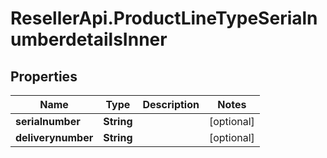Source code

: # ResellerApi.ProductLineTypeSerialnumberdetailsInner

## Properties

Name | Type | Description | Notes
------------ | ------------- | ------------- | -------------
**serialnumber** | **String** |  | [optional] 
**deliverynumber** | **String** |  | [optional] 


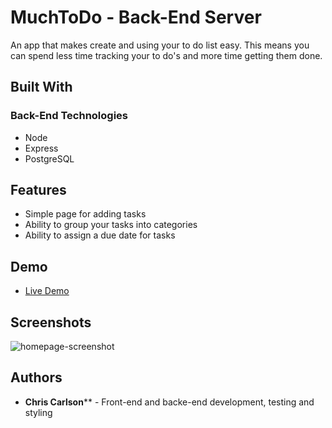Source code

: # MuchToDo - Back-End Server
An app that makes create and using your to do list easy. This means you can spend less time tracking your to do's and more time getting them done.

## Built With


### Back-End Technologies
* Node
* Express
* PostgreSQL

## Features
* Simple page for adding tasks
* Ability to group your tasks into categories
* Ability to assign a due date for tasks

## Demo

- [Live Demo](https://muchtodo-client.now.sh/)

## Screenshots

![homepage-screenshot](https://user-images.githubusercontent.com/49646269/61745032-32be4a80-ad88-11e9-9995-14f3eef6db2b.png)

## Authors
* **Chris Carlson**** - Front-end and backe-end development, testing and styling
+--
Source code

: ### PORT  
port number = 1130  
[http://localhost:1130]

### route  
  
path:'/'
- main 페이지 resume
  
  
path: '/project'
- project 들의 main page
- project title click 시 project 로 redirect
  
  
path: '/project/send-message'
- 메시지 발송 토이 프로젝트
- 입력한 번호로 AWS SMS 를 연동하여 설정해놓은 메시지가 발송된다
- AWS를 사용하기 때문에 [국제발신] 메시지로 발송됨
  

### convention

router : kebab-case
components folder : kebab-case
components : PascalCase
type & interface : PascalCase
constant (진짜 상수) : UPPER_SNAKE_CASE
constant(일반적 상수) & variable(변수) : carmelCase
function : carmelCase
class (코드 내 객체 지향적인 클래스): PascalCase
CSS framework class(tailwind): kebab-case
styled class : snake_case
+--
* _TASK PROMPT_
Filter the material for the word "optional" and copy each matching line.

* _SOLUTION BELOW_
**serialnumber** | **String** |  | [optional] 
**deliverynumber** | **String** |  | [optional] 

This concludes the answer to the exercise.